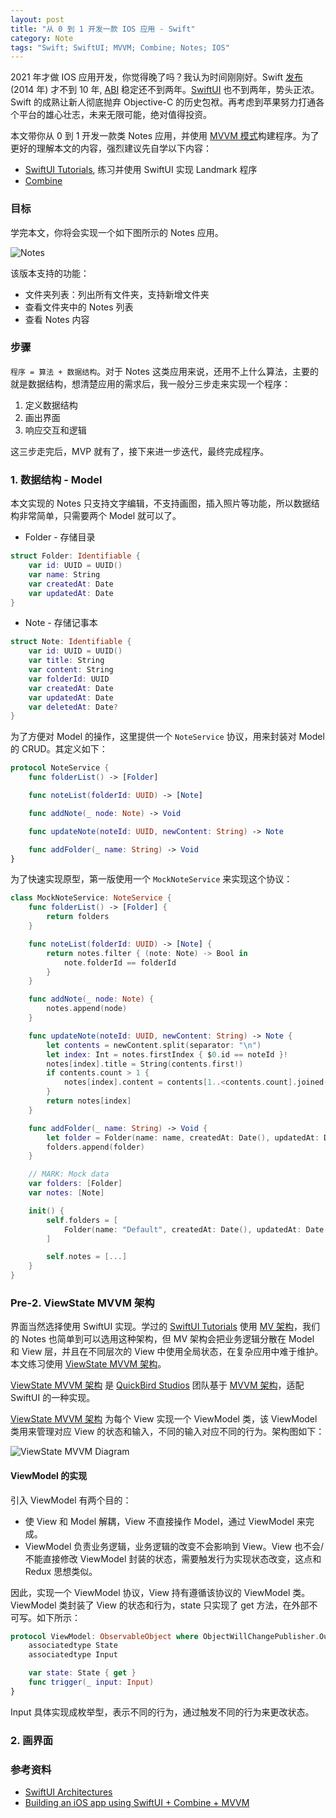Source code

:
 ```yaml
---
layout: post
title: "从 0 到 1 开发一款 IOS 应用 - Swift"
category: Note
tags: "Swift; SwiftUI; MVVM; Combine; Notes; IOS"
---
```


2021 年才做 IOS 应用开发，你觉得晚了吗？我认为时间刚刚好。Swift [发布][Swift] (2014 年) 才不到 10 年, [ABI][ABI_Stability_and_More] 稳定还不到两年。[SwiftUI][SwiftUI] 也不到两年，势头正浓。Swift 的成熟让新人彻底抛弃 Objective-C 的历史包袱。再考虑到苹果努力打通各个平台的雄心壮志，未来无限可能，绝对值得投资。

本文带你从 0 到 1 开发一款类 Notes 应用，并使用 [MVVM 模式][MV_Design_Architectures]构建程序。为了更好的理解本文的内容，强烈建议先自学以下内容：

- [SwiftUI Tutorials][SwiftUI], 练习并使用 SwiftUI 实现 Landmark 程序
- [Combine][Combine]

<!-- more -->

### 目标

学完本文，你将会实现一个如下图所示的 Notes 应用。

![Notes][Notes_Preview]

该版本支持的功能：
- 文件夹列表：列出所有文件夹，支持新增文件夹
- 查看文件夹中的 Notes 列表
- 查看 Notes 内容

### 步骤

`程序 = 算法 + 数据结构`。对于 Notes 这类应用来说，还用不上什么算法，主要的就是数据结构，想清楚应用的需求后，我一般分三步走来实现一个程序：
1. 定义数据结构
2. 画出界面
3. 响应交互和逻辑

这三步走完后，MVP 就有了，接下来进一步迭代，最终完成程序。

### 1. 数据结构 - Model

本文实现的 Notes 只支持文字编辑，不支持画图，插入照片等功能，所以数据结构非常简单，只需要两个 Model 就可以了。

- Folder - 存储目录

```Swift
struct Folder: Identifiable {
    var id: UUID = UUID()
    var name: String
    var createdAt: Date
    var updatedAt: Date
}
```

- Note - 存储记事本

```Swift
struct Note: Identifiable {
    var id: UUID = UUID()
    var title: String
    var content: String
    var folderId: UUID
    var createdAt: Date
    var updatedAt: Date
    var deletedAt: Date?
}
```

为了方便对 Model 的操作，这里提供一个 `NoteService` 协议，用来封装对 Model 的 CRUD。其定义如下：

```Swift
protocol NoteService {
    func folderList() -> [Folder]

    func noteList(folderId: UUID) -> [Note]

    func addNote(_ node: Note) -> Void

    func updateNote(noteId: UUID, newContent: String) -> Note

    func addFolder(_ name: String) -> Void
}
```

为了快速实现原型，第一版使用一个 `MockNoteService` 来实现这个协议：

```Swift
class MockNoteService: NoteService {
    func folderList() -> [Folder] {
        return folders
    }

    func noteList(folderId: UUID) -> [Note] {
        return notes.filter { (note: Note) -> Bool in
            note.folderId == folderId
        }
    }

    func addNote(_ node: Note) {
        notes.append(node)
    }

    func updateNote(noteId: UUID, newContent: String) -> Note {
        let contents = newContent.split(separator: "\n")
        let index: Int = notes.firstIndex { $0.id == noteId }!
        notes[index].title = String(contents.first!)
        if contents.count > 1 {
            notes[index].content = contents[1..<contents.count].joined(separator: "\n")
        }
        return notes[index]
    }

    func addFolder(_ name: String) -> Void {
        let folder = Folder(name: name, createdAt: Date(), updatedAt: Date())
        folders.append(folder)
    }

    // MARK: Mock data
    var folders: [Folder]
    var notes: [Note]

    init() {
        self.folders = [
            Folder(name: "Default", createdAt: Date(), updatedAt: Date())
        ]

        self.notes = [...]
    }
}

```

### Pre-2. ViewState MVVM 架构

界面当然选择使用 SwiftUI 实现。学过的 [SwiftUI Tutorials][SwiftUI] 使用 [MV 架构](MV_Design_Architectures)，我们的 Notes 也简单到可以选用这种架构，但 MV 架构会把业务逻辑分散在 Model 和 View 层，并且在不同层次的 View 中使用全局状态，在复杂应用中难于维护。本文练习使用 [ViewState MVVM 架构][SwiftUI_Architectures]。

[ViewState MVVM 架构][SwiftUI_Architectures] 是 [QuickBird Studios](https://quickbirdstudios.com/) 团队基于 [MVVM 架构][MV_Design_Architectures]，适配 SwiftUI 的一种实现。

[ViewState MVVM 架构][SwiftUI_Architectures] 为每个 View 实现一个 ViewModel 类，该 ViewModel 类用来管理对应 View 的状态和输入，不同的输入对应不同的行为。架构图如下：

![ViewState MVVM Diagram][ViewState_MVVM_Diagram]


#### ViewModel 的实现

引入 ViewModel 有两个目的：
* 使 View 和 Model 解耦，View 不直接操作 Model，通过 ViewModel 来完成。
* ViewModel 负责业务逻辑，业务逻辑的改变不会影响到 View。View 也不会/不能直接修改 ViewModel 封装的状态，需要触发行为实现状态改变，这点和 Redux 思想类似。

因此，实现一个 ViewModel 协议，View 持有遵循该协议的 ViewModel 类。ViewModel 类封装了 View 的状态和行为，state 只实现了 get 方法，在外部不可写。如下所示：

```Swift
protocol ViewModel: ObservableObject where ObjectWillChangePublisher.Output == Void {
    associatedtype State
    associatedtype Input

    var state: State { get }
    func trigger(_ input: Input)
}
```

Input 具体实现成枚举型，表示不同的行为，通过触发不同的行为来更改状态。

### 2. 画界面


### 参考资料
- [SwiftUI Architectures](https://github.com/quickbirdstudios/SwiftUI-Architectures)
- [Building an iOS app using SwiftUI + Combine + MVVM](https://levelup.gitconnected.com/building-an-ios-app-using-swiftui-combine-mvvm-architecture-part-1-7e5a1683a7aa)

[Swift]: https://swift.org/
[SwiftUI_Tutorials]: https://developer.apple.com/tutorials/swiftui/
[ABI_Stability_and_More]: https://swift.org/blog/abi-stability-and-more/
[SwiftUI]: https://developer.apple.com/tutorials/swiftui/
[MV_Design_Architectures]: https://zddhub.com/memo/2021/01/05/mv-design-architectures.html
[Combine]: https://developer.apple.com/documentation/combine
[Notes_Preview]: /assets/images/2021-02-01/notes_preview.gif
[SwiftUI_Architectures]: https://github.com/quickbirdstudios/SwiftUI-Architectures#viewstate-mvvm
[ViewState_MVVM_Diagram]: /assets/images/2021-02-01/viewstate_mvvm.png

> TASK DIRECTIONS:
Filter the data above by the word "Input" and copy every line that matches.

> ANSWER BELOW:
    associatedtype Input
    func trigger(_ input: Input)
Input 具体实现成枚举型，表示不同的行为，通过触发不同的行为来更改状态。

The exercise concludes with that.